(Collected data entries)
━━━━━━━━━━

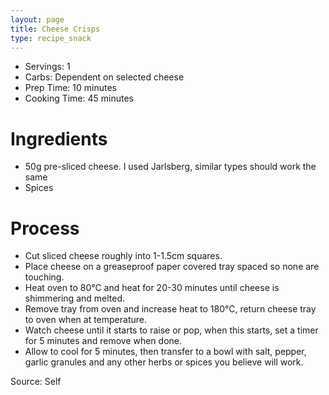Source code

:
 ```yaml
---
layout: page
title: Cheese Crisps
type: recipe_snack
---
```


* Servings: 1
* Carbs: Dependent on selected cheese
* Prep Time: 10 minutes
* Cooking Time: 45 minutes

# Ingredients
* 50g pre-sliced cheese. I used Jarlsberg, similar types should work the same
* Spices

# Process
* Cut sliced cheese roughly into 1-1.5cm squares.
* Place cheese on a greaseproof paper covered tray spaced so none are touching.
* Heat oven to 80&deg;C and heat for 20-30 minutes until cheese is shimmering and melted.
* Remove tray from oven and increase heat to 180&deg;C, return cheese tray to oven when at temperature.
* Watch cheese until it starts to raise or pop, when this starts, set a timer for 5 minutes and remove when done.
* Allow to cool for 5 minutes, then transfer to a bowl with salt, pepper, garlic granules and any other herbs or spices you believe will work.

Source: Self
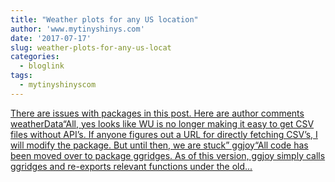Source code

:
 ```yaml
---
title: "Weather plots for any US location"
author: 'www.mytinyshinys.com'
date: '2017-07-17'
slug: weather-plots-for-any-us-locat
categories:
  - bloglink
tags:
  - mytinyshinyscom
---
```


[There are issues with packages in this post. Here are author comments weatherData“All, yes looks like WU is no longer making it easy to get CSV files without API’s. If anyone figures out a URL for directly fetching CSV’s, I will modify the package. But until then, we are stuck” ggjoy“All code has been moved over to package ggridges. As of this version, ggjoy simply calls ggridges and re-exports relevant functions under the old...<click to read more>](https://www.mytinyshinys.com/2017/07/17/weather-plots/)

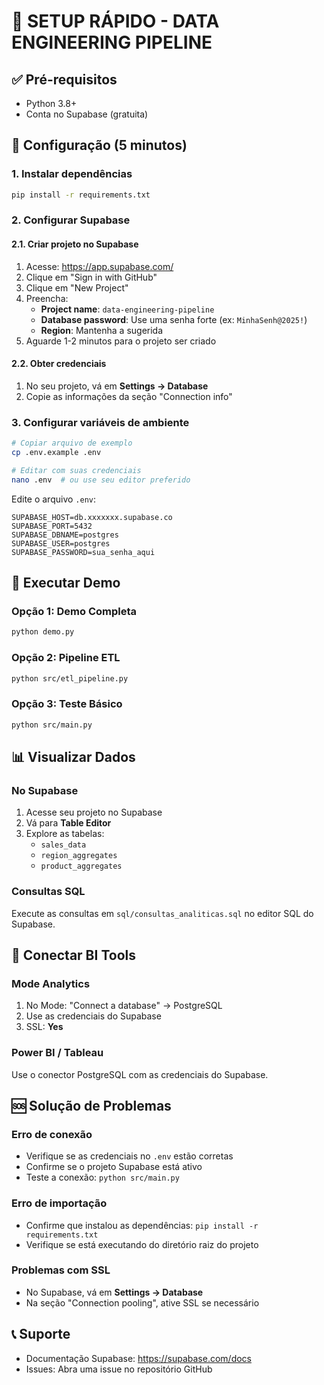 # 🚀 SETUP RÁPIDO - DATA ENGINEERING PIPELINE

## ✅ Pré-requisitos
- Python 3.8+
- Conta no Supabase (gratuita)

## 🔧 Configuração (5 minutos)

### 1. Instalar dependências
```bash
pip install -r requirements.txt
```

### 2. Configurar Supabase

#### 2.1. Criar projeto no Supabase
1. Acesse: https://app.supabase.com/
2. Clique em "Sign in with GitHub"
3. Clique em "New Project"
4. Preencha:
   - **Project name**: `data-engineering-pipeline`
   - **Database password**: Use uma senha forte (ex: `MinhaSenh@2025!`)
   - **Region**: Mantenha a sugerida
5. Aguarde 1-2 minutos para o projeto ser criado

#### 2.2. Obter credenciais
1. No seu projeto, vá em **Settings → Database**
2. Copie as informações da seção "Connection info"

### 3. Configurar variáveis de ambiente
```bash
# Copiar arquivo de exemplo
cp .env.example .env

# Editar com suas credenciais
nano .env  # ou use seu editor preferido
```

Edite o arquivo `.env`:
```env
SUPABASE_HOST=db.xxxxxxx.supabase.co
SUPABASE_PORT=5432
SUPABASE_DBNAME=postgres
SUPABASE_USER=postgres
SUPABASE_PASSWORD=sua_senha_aqui
```

## 🎯 Executar Demo

### Opção 1: Demo Completa
```bash
python demo.py
```

### Opção 2: Pipeline ETL
```bash
python src/etl_pipeline.py
```

### Opção 3: Teste Básico
```bash
python src/main.py
```

## 📊 Visualizar Dados

### No Supabase
1. Acesse seu projeto no Supabase
2. Vá para **Table Editor**
3. Explore as tabelas:
   - `sales_data`
   - `region_aggregates` 
   - `product_aggregates`

### Consultas SQL
Execute as consultas em `sql/consultas_analiticas.sql` no editor SQL do Supabase.

## 🔗 Conectar BI Tools

### Mode Analytics
1. No Mode: "Connect a database" → PostgreSQL
2. Use as credenciais do Supabase
3. SSL: **Yes**

### Power BI / Tableau
Use o conector PostgreSQL com as credenciais do Supabase.

## 🆘 Solução de Problemas

### Erro de conexão
- Verifique se as credenciais no `.env` estão corretas
- Confirme se o projeto Supabase está ativo
- Teste a conexão: `python src/main.py`

### Erro de importação
- Confirme que instalou as dependências: `pip install -r requirements.txt`
- Verifique se está executando do diretório raiz do projeto

### Problemas com SSL
- No Supabase, vá em **Settings → Database**
- Na seção "Connection pooling", ative SSL se necessário

## 📞 Suporte
- Documentação Supabase: https://supabase.com/docs
- Issues: Abra uma issue no repositório GitHub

━━━━━━━━━━

### Description of the task
Only one span of lines is wanted: the line with "- Confirme se o projeto Supabase está ativo" and every line after it to the end of the entries, output exactly.

### Solution for this task
- Confirme se o projeto Supabase está ativo
- Teste a conexão: `python src/main.py`

### Erro de importação
- Confirme que instalou as dependências: `pip install -r requirements.txt`
- Verifique se está executando do diretório raiz do projeto

### Problemas com SSL
- No Supabase, vá em **Settings → Database**
- Na seção "Connection pooling", ative SSL se necessário

## 📞 Suporte
- Documentação Supabase: https://supabase.com/docs
- Issues: Abra uma issue no repositório GitHub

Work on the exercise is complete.